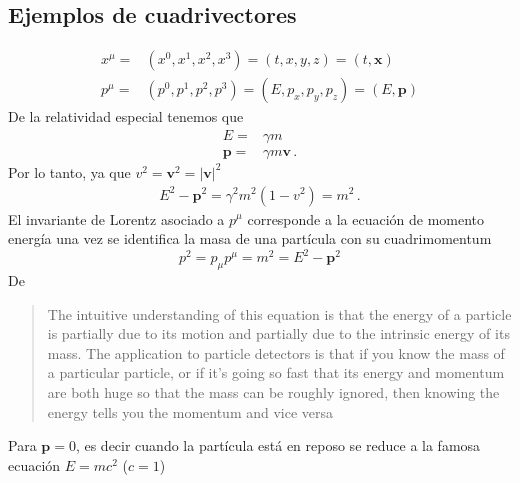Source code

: \subsection{Ejemplos de cuadrivectores}
\begin{align}
    x^\mu=&(x^0,x^1,x^2,x^3)=(t,x,y,z)=(t,\mathbf{x})\\
  p^\mu=&(p^0,p^1,p^2,p^3)=(E,p_x,p_y,p_z)=(E,\mathbf{p})
\end{align}
De la relatividad especial tenemos que
\begin{align}
  E=&\gamma m \nonumber\\
  \mathbf{p}=&\gamma m\mathbf{v}\,.
\end{align}
Por lo tanto, ya que $v^2=\mathbf{v}^2=|\mathbf{v}|^2$
\begin{align}
  E^2-\mathbf{p}^2=\gamma^2m^2(1-v^2)=m^2\,.
\end{align}
El invariante de Lorentz asociado a $p^\mu$ corresponde a la ecuación de momento energía una vez se identifica la masa de una partícula con su cuadrimomentum
\begin{equation}
  p^2=p_\mu p^\mu=m^2=E^2-\mathbf{p}^2
\end{equation}
De \cite{uslhcblog}
\begin{quote}
  The intuitive understanding of this equation is that the energy of a particle is partially due to its motion and partially due to the intrinsic energy of its mass.  The application to particle detectors is that if you know the mass of a particular particle, or if it’s going so fast that its energy and momentum are both huge so that the mass can be roughly ignored, then knowing the energy tells you the momentum and vice versa
\end{quote}

Para $\mathbf{p}=0$, es decir cuando la partícula está en reposo se reduce a la famosa ecuación $E=m c^2$ ($c=1$)

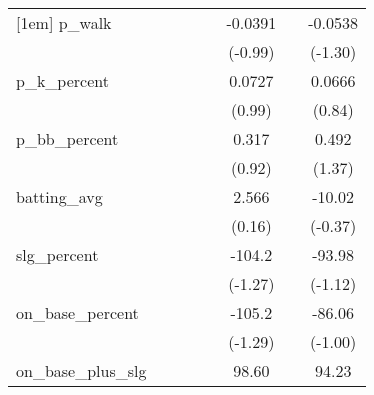 {\begin{tabular}{l*{7}{c}}
[1em]
p\_walk      &                     &                     &                     &                     &     -0.0391         &                     &     -0.0538         \\
            &                     &                     &                     &                     &     (-0.99)         &                     &     (-1.30)         \\
[1em]
p\_k\_percent &                     &                     &                     &                     &      0.0727         &                     &      0.0666         \\
            &                     &                     &                     &                     &      (0.99)         &                     &      (0.84)         \\
[1em]
p\_bb\_percent&                     &                     &                     &                     &       0.317         &                     &       0.492         \\
            &                     &                     &                     &                     &      (0.92)         &                     &      (1.37)         \\
[1em]
batting\_avg &                     &                     &                     &                     &       2.566         &                     &      -10.02         \\
            &                     &                     &                     &                     &      (0.16)         &                     &     (-0.37)         \\
[1em]
slg\_percent &                     &                     &                     &                     &      -104.2         &                     &      -93.98         \\
            &                     &                     &                     &                     &     (-1.27)         &                     &     (-1.12)         \\
[1em]
on\_base\_percent&                     &                     &                     &                     &      -105.2         &                     &      -86.06         \\
            &                     &                     &                     &                     &     (-1.29)         &                     &     (-1.00)         \\
[1em]
on\_base\_plus\_slg&                     &                     &                     &                     &       98.60         &                     &       94.23         \\

\end{tabular}}
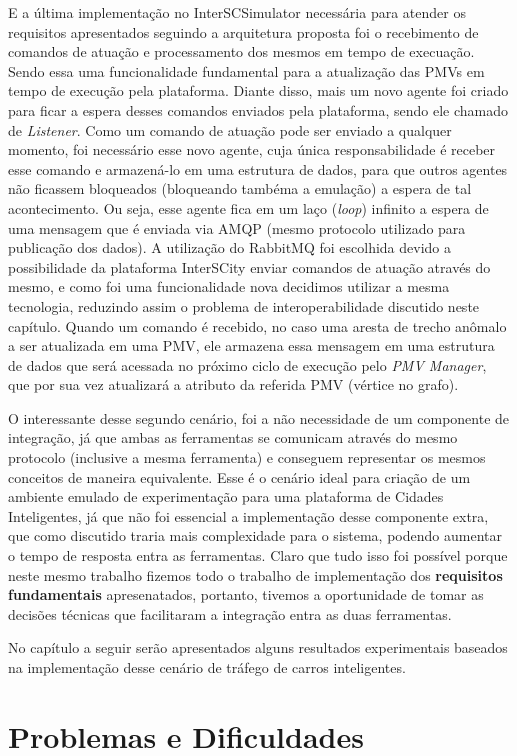 E a última implementação no InterSCSimulator necessária para atender os requisitos apresentados seguindo a arquitetura proposta foi o recebimento de comandos de atuação e
processamento dos mesmos em tempo de execuação.
Sendo essa uma funcionalidade fundamental para a atualização das PMVs em tempo de execução pela plataforma.
Diante disso, mais um novo agente foi criado para ficar a espera desses comandos enviados pela plataforma, sendo ele chamado de \textit{Listener}.
Como um comando de atuação pode ser enviado a qualquer momento, foi necessário esse novo agente, cuja única responsabilidade é receber esse comando e armazená-lo em uma
estrutura de dados, para que outros agentes não ficassem bloqueados (bloqueando tambéma a emulação) a espera de tal acontecimento.
Ou seja, esse agente fica em um laço (\textit{loop}) infinito a espera de uma mensagem que é enviada via AMQP (mesmo protocolo utilizado para publicação dos dados).
A utilização do RabbitMQ foi escolhida devido a possibilidade da plataforma InterSCity enviar comandos de atuação através do mesmo, e como foi uma funcionalidade nova
decidimos utilizar a mesma tecnologia, reduzindo assim o problema de interoperabilidade discutido neste capítulo.
Quando um comando é recebido, no caso uma aresta de trecho anômalo a ser atualizada em uma PMV, ele armazena essa mensagem em uma estrutura de dados que será acessada no
próximo ciclo de execução pelo \textit{PMV Manager}, que por sua vez atualizará a atributo da referida PMV (vértice no grafo).

O interessante desse segundo cenário, foi a não necessidade de um componente de integração, já que ambas as ferramentas se comunicam através do mesmo protocolo (inclusive a
mesma ferramenta) e conseguem representar os mesmos conceitos de maneira equivalente.
Esse é o cenário ideal para criação de um ambiente emulado de experimentação para uma plataforma de Cidades Inteligentes, já que não foi essencial a implementação desse
componente extra, que como discutido traria mais complexidade para o sistema, podendo aumentar o tempo de resposta entra as ferramentas.
Claro que tudo isso foi possível porque neste mesmo trabalho fizemos todo o trabalho de implementação dos \textbf{requisitos fundamentais} apresenatados, portanto,
tivemos a oportunidade de tomar as decisões técnicas que facilitaram a integração entra as duas ferramentas.

No capítulo a seguir serão apresentados alguns resultados experimentais baseados na implementação desse cenário de tráfego de carros inteligentes.

\section{Problemas e Dificuldades}
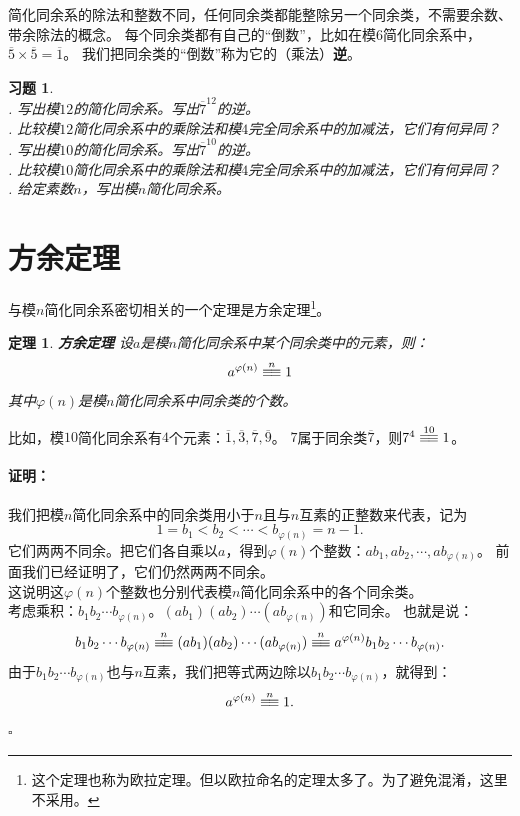 \documentclass[12pt,UTF8]{ctexbook}
\newtheorem{tm}{定理}[section]
\newtheorem{xt}{习题}[section]
\renewenvironment{proof}{\paragraph{\textbf{证明：}}}{\hfill$\square$}
\newcommand{\tong}[1]{\overset{#1}{\equiv\joinrel\equiv}}
\begin{document}
简化同余系的除法和整数不同，任何同余类都能整除另一个同余类，不需要余数、带余除法的概念。
每个同余类都有自己的“倒数”，比如在模$6$简化同余系中，$\overline{5}\times\overline{5} = \overline{1}$。
我们把同余类的“倒数”称为它的（乘法）\textbf{逆}。

\begin{xt}
    \mbox{}\\
    . 写出模$12$的简化同余系。写出$\overline{7}^{12}$的逆。\\
    . 比较模$12$简化同余系中的乘除法和模$4$完全同余系中的加减法，它们有何异同？\\
    . 写出模$10$的简化同余系。写出$\overline{7}^{10}$的逆。\\
    . 比较模$10$简化同余系中的乘除法和模$4$完全同余系中的加减法，它们有何异同？\\
    . 给定素数$n$，写出模$n$简化同余系。
\end{xt}

\section{方余定理}
与模$n$简化同余系密切相关的一个定理是方余定理\footnote{这个定理也称为欧拉定理。但以欧拉命名的定理太多了。为了避免混淆，这里不采用。}。
\begin{tm}{\textbf{方余定理} }\label{tm:3-3-0}
    设$a$是模$n$简化同余系中某个同余类中的元素，则：
    $$ a^{\varphi(n)} \tong{n} 1 $$
    其中$\varphi(n)$是模$n$简化同余系中同余类的个数。
\end{tm}
比如，模$10$简化同余系有$4$个元素：$\overline{1}, \overline{3},\overline{7},\overline{9}$。
$7$属于同余类$\overline{7}$，则$7^4 \tong{10} 1$。

\begin{proof}
    我们把模$n$简化同余系中的同余类用小于$n$且与$n$互素的正整数来代表，记为
    $$1 = b_1 < b_2 < \cdots < b_{\varphi(n)} = n-1.$$
    它们两两不同余。把它们各自乘以$a$，得到$\varphi(n)$个整数：$ab_1, ab_2, \cdots , ab_{\varphi(n)}$。
    前面我们已经证明了，它们仍然两两不同余。\\
    这说明这$\varphi(n)$个整数也分别代表模$n$简化同余系中的各个同余类。\\
    考虑乘积：$b_1 b_2 \cdots b_{\varphi(n)}$。$(ab_1) (ab_2) \cdots (ab_{\varphi(n)})$和它同余。
    也就是说：
    $$b_1 b_2 \cdots b_{\varphi(n)} \tong{n} (ab_1) (ab_2) \cdots (ab_{\varphi(n)}) \tong{n} a^{\varphi(n)} b_1 b_2 \cdots b_{\varphi(n)}.$$
    由于$b_1 b_2 \cdots b_{\varphi(n)}$也与$n$互素，我们把等式两边除以$b_1 b_2 \cdots b_{\varphi(n)}$，就得到：
    $$ a^{\varphi(n)} \tong{n} 1 . $$
\end{proof}
\end{document}
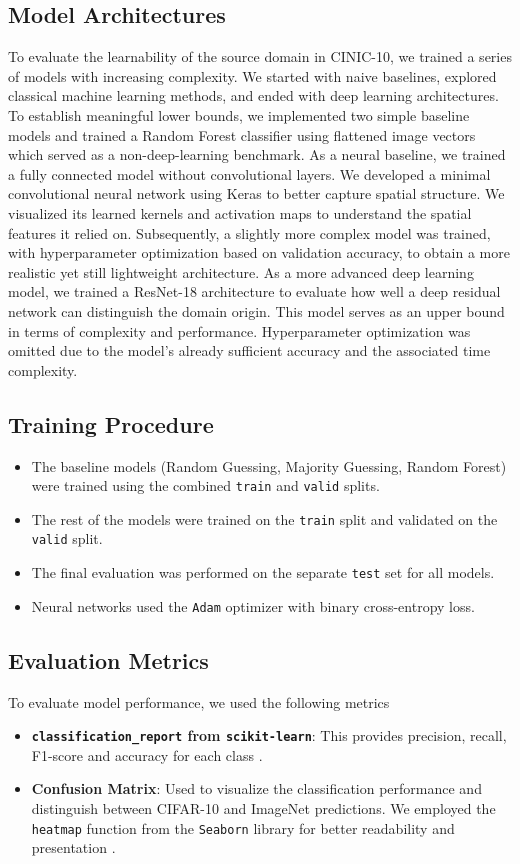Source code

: \subsection{Model Architectures}
To evaluate the learnability of the source domain in CINIC-10, we trained a series of models with increasing complexity. We started with naive 
baselines, explored classical machine learning methods, and ended with deep learning architectures.
To establish meaningful lower bounds, we implemented two simple baseline models and trained a Random Forest classifier using flattened image vectors
which served as a non-deep-learning benchmark.
As a neural baseline, we trained a fully connected model without convolutional layers.
We developed a minimal convolutional neural network using Keras to better capture spatial structure.
We visualized its learned kernels and activation maps to understand the spatial features it relied on. 
Subsequently, a slightly more complex model was trained, with hyperparameter optimization based on validation accuracy, 
to obtain a more realistic yet still lightweight architecture.
As a more advanced deep learning model, we trained a ResNet-18 architecture to evaluate how well a deep residual network can distinguish the domain origin.
This model serves as an upper bound in terms of complexity and performance. Hyperparameter optimization was omitted due to the model's already 
sufficient accuracy and the associated time complexity.


\subsection{Training Procedure}
\begin{itemize}
    \item The baseline models (Random Guessing, Majority Guessing, Random Forest) were trained using the combined \texttt{train} and \texttt{valid} splits.
    \item The rest of the models were trained on the \texttt{train} split and validated on the \texttt{valid} split.
    \item The final evaluation was performed on the separate \texttt{test} set for all models.
    \item Neural networks used the \texttt{Adam} optimizer with binary cross-entropy loss.
\end{itemize}

\subsection{Evaluation Metrics}
To evaluate model performance, we used the following metrics
\begin{itemize}
    \item \textbf{\texttt{classification\_report} from \texttt{scikit-learn}}: This provides precision, recall, F1-score and accuracy for each class \cite{scikit-learn}.
    \item \textbf{Confusion Matrix}: Used to visualize the classification performance and distinguish between CIFAR-10 and ImageNet predictions. We 
    employed the \texttt{heatmap} function from the \texttt{Seaborn} library for better readability and presentation \cite{Waskom2021}.
\end{itemize}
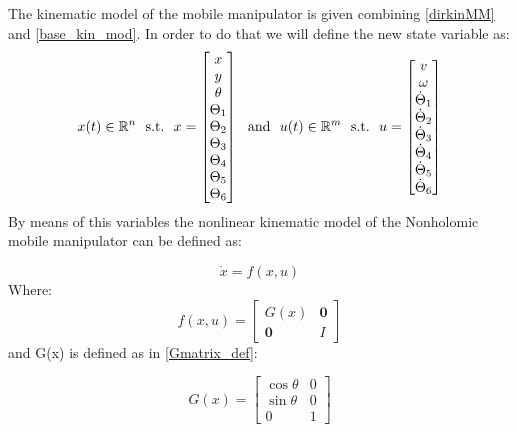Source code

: The kinematic model of the mobile manipulator is given combining \ref{dirkinMM} and \ref{base_kin_mod}. In order to do that we will define the new state variable as:
\begin{equation}
{x}(t) \in \mathbb{R}^n\ \  \textnormal{s.t.}\ \  {x}  = \left[ \begin{matrix} x \\ y \\ \theta \\ \Theta_1 \\ \Theta_2 \\ \Theta_3 \\ \Theta_4 \\ \Theta_5 \\ \Theta_6 \end{matrix} \right]\ \   \textnormal{and}\ \  {u}(t) \in \mathbb{R}^m\ \ \textnormal{s.t.}\ \ {u}=\left[ \begin{matrix} v \\ \omega \\ \dot{\Theta}_1 \\ \dot{\Theta}_2 \\ \dot{\Theta}_3 \\ \dot{\Theta}_4 \\ \dot{\Theta}_5 \\ \dot{\Theta}_6 \end{matrix} \right]
\end{equation}
By means of this variables the nonlinear kinematic model of the Nonholomic mobile manipulator can be defined as:

\begin{equation} \label{system_base}
	\dot{{x}}=f({x},{u})
\end{equation} 
Where:
\begin{equation} \label{NLsystem}
	f({x},{u}) = \left[ \begin{matrix}
	G({x}) & \textbf{0} \\ \textbf{0} & I \end{matrix} \right]
\end{equation}
and G({x}) is defined as in \ref{Gmatrix_def}:

\begin{equation}
G({x}) =  \left[
\begin{matrix}
\cos\theta & 0 \\
\sin\theta & 0 \\
0 & 1 
\end{matrix}
\right] 
\end{equation}

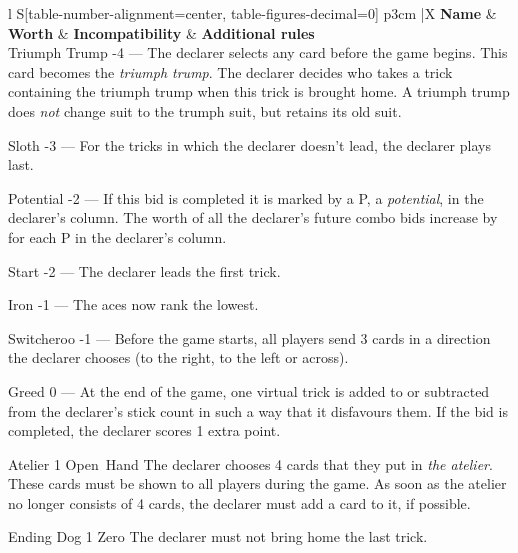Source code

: \begin{table}
	\caption{Special bids}\label{tab:specialBids}
	\begin{center}
		\begin{tabularx}{\textwidth}{
			l
			S[table-number-alignment=center, table-figures-decimal=0]
			p{3cm}
			|X
		}
			\textbf{Name} &
			\textbf{Worth} &
			\textbf{Incompatibility} &
			\textbf{Additional rules}
			\\[-3ex]

			\specialBidItem%
			{Triumph Trump}
			{-4}
			{---}
			{%
				The declarer selects any card before the game begins. This card becomes the \emph{triumph trump}. The declarer decides who takes a trick containing the triumph trump when this trick is brought home. A triumph trump does \emph{not} change suit to the trumph suit, but retains its old suit.
			}

			\specialBidItem%
			{Sloth}
			{-3}
			{---}
			{%
				For the tricks in which the declarer doesn't lead, the declarer plays last.
			}

			\specialBidItem%
			{Potential}
			{-2}
			{---}
			{%
				If this bid is completed it is marked by a P, a \emph{potential}, in the declarer's column. The worth of all the declarer's future combo bids increase by  for each P in the declarer's column.
			}

			\specialBidItem%
			{Start}
			{-2}
			{---}
			{%
				The declarer leads the first trick.
			}

			\specialBidItem%
			{Iron}
			{-1}
			{---}
			{%
				The aces now rank the lowest.
			}

			\specialBidItem%
			{Switcheroo}
			{-1}
			{---}
			{%
				Before the game starts, all players send 3 cards in a direction the declarer chooses (to the right, to the left or across).
			}

			\specialBidItem%
			{Greed}
			{0}
			{---}
			{%
				At the end of the game, one virtual trick is added to or subtracted from the declarer's stick count in such a way that it disfavours them. If the bid is completed, the declarer scores 1 extra point.
			}

			\specialBidItem%
			{Atelier}
			{1}
			{Open~Hand}
			{%
				The declarer chooses 4 cards that they put in \emph{the atelier}. These cards must be shown to all players during the game. As soon as the atelier no longer consists of 4 cards, the declarer must add a card to it, if possible.
			}

			\specialBidItem%
			{Ending Dog}
			{1}
			{Zero}
			{%
				The declarer must not bring home the last trick.
			}


\end{tabularx}
\end{center}
\end{table}
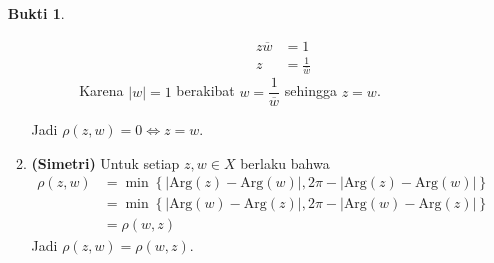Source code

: \documentclass[a4paper]{article}
\theoremstyle{definition}
\newtheorem*{bukti}{Bukti}
\newcommand{\Arg}{\text{Arg}}
\begin{document}
\begin{enumerate}
\begin{bukti}
\begin{enumerate}
\begin{itemize}
\begin{itemize}
\begin{align*}
                                    z\overline{w}                       & = 1                      \\
                                    z                                   & = \frac{1}{\overline{w}}
                                  \end{align*}
                                  Karena $|w|=1$ berakibat $w=\dfrac{1}{\overline{w}}$ sehingga $z=w$.
                          \end{itemize}
                  \end{itemize}
                  Jadi \(\rho(z,w) = 0 \iff z = w\).
            \item \textbf{(Simetri)} Untuk setiap \( z, w \in X \) berlaku bahwa
                  \begin{align*}
                    \rho(z,w) & =\min\left\{ \left|\Arg(z)-\Arg(w)\right|, 2\pi - \left|\Arg(z) - \Arg(w)\right| \right\}  \\
                              & = \min\left\{ \left|\Arg(w)-\Arg(z)\right|, 2\pi - \left|\Arg(w) - \Arg(z)\right| \right\} \\
                              & =\rho(w,z)
                  \end{align*}
                  Jadi \(\rho(z,w) = \rho(w,z)\).


\end{enumerate}
\end{bukti}
\end{enumerate}
\end{document}
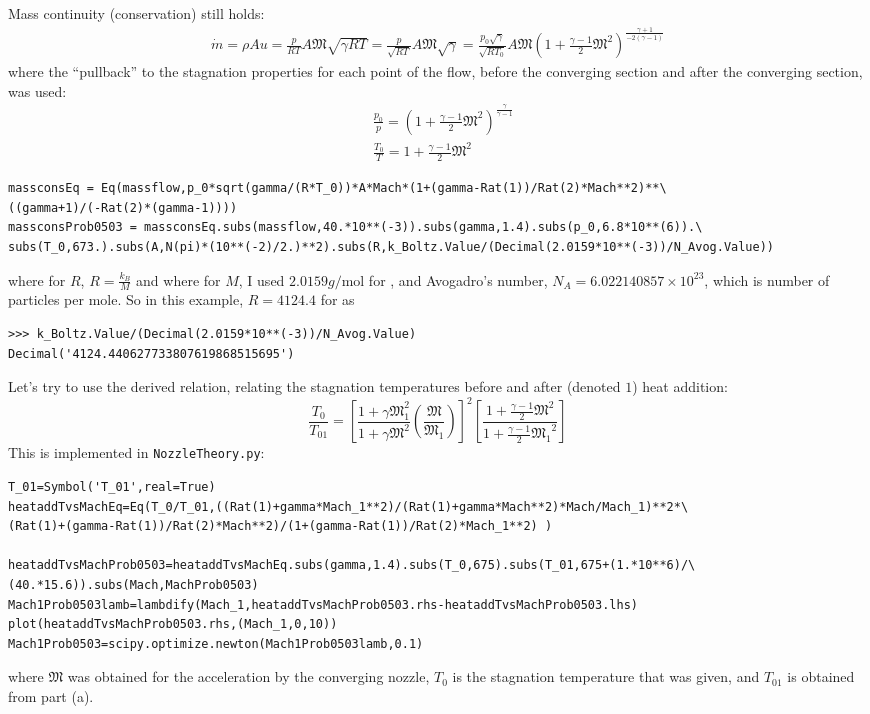 \documentclass[10pt]{amsart}
\begin{document}
\begin{multicols*}{2}
\begin{enumerate}
Mass continuity (conservation) still holds:
\[
\begin{gathered}
  \dot{m} = \rho A u = \frac{p}{RT} A \mathfrak{M} \sqrt{ \gamma RT } = \frac{p}{\sqrt{RT}} A\mathfrak{M} \sqrt{\gamma } = \frac{p_0 \sqrt{\gamma }}{ \sqrt{RT_0 } } A \mathfrak{M} (1 + \frac{\gamma -1}{2} \mathfrak{M}^2 )^{ \frac{\gamma+1}{-2(\gamma -1) } }
\end{gathered}
\]
where the ``pullback'' to the stagnation properties for each point of the flow, before the converging section and after the converging section, was used:
\[
\begin{aligned}
  & \frac{p_0}{p} = \left( 1 + \frac{\gamma-1}{2} \mathfrak{M}^2 \right)^{\frac{\gamma}{\gamma -1} } \\
  &  \frac{T_0}{T} = 1 + \frac{\gamma-1}{2} \mathfrak{M}^2
\end{aligned}
\]
\begin{lstlisting}
massconsEq = Eq(massflow,p_0*sqrt(gamma/(R*T_0))*A*Mach*(1+(gamma-Rat(1))/Rat(2)*Mach**2)**\
((gamma+1)/(-Rat(2)*(gamma-1))))
massconsProb0503 = massconsEq.subs(massflow,40.*10**(-3)).subs(gamma,1.4).subs(p_0,6.8*10**(6)).\
subs(T_0,673.).subs(A,N(pi)*(10**(-2)/2.)**2).subs(R,k_Boltz.Value/(Decimal(2.0159*10**(-3))/N_Avog.Value))
\end{lstlisting}
where for $R$, $R = \frac{k_B}{M}$ and where for $M$, I used $2.0159 g/\text{mol}$ for , and Avogadro's number, $N_A = 6.022140857\times 10^{23}$, which is number of particles per mole.  So in this example, $R = 4124.4$ for \ce{H2} as
\begin{lstlisting}
>>> k_Boltz.Value/(Decimal(2.0159*10**(-3))/N_Avog.Value)
Decimal('4124.440627733807619868515695')
\end{lstlisting}

Let's try to use the derived relation, relating the stagnation temperatures before and after (denoted $1$) heat addition:
\[
\frac{T_0}{T_{01}} = \left[ \frac{ 1 + \gamma \mathfrak{M}_1^2 }{1 + \gamma \mathfrak{M}^2}\left( \frac{\mathfrak{M}}{\mathfrak{M}_1}\right)\right]^2\left[\frac{1+\frac{\gamma-1}{2}\mathfrak{M}^2}{1+\frac{\gamma-1}{2}\mathfrak{M_1}^2}\right]
\]
This is implemented in \verb|NozzleTheory.py|:
\begin{lstlisting}
T_01=Symbol('T_01',real=True)
heataddTvsMachEq=Eq(T_0/T_01,((Rat(1)+gamma*Mach_1**2)/(Rat(1)+gamma*Mach**2)*Mach/Mach_1)**2*\
(Rat(1)+(gamma-Rat(1))/Rat(2)*Mach**2)/(1+(gamma-Rat(1))/Rat(2)*Mach_1**2) )

heataddTvsMachProb0503=heataddTvsMachEq.subs(gamma,1.4).subs(T_0,675).subs(T_01,675+(1.*10**6)/\
(40.*15.6)).subs(Mach,MachProb0503)
Mach1Prob0503lamb=lambdify(Mach_1,heataddTvsMachProb0503.rhs-heataddTvsMachProb0503.lhs)
plot(heataddTvsMachProb0503.rhs,(Mach_1,0,10))
Mach1Prob0503=scipy.optimize.newton(Mach1Prob0503lamb,0.1)
\end{lstlisting}
where $\mathfrak{M}$ was obtained for the acceleration by the converging nozzle, $T_0$ is the stagnation temperature that was given, and $T_{01}$ is obtained from part (a).  


\end{enumerate}
\end{multicols*}
\end{document}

☆ ☆ ☆ ☆ ☆ ☆ ☆

Your goal: Would you repeat, exactly and with nothing added, every line from the line containing "Mach1Prob0503=scipy.optimize.newton(Mach1Prob0503lamb,0.1)" through the last line of the records above?

Exercise result:
Mach1Prob0503=scipy.optimize.newton(Mach1Prob0503lamb,0.1)
\end{lstlisting}
where $\mathfrak{M}$ was obtained for the acceleration by the converging nozzle, $T_0$ is the stagnation temperature that was given, and $T_{01}$ is obtained from part (a).  


\end{enumerate}
\end{multicols*}
\end{document}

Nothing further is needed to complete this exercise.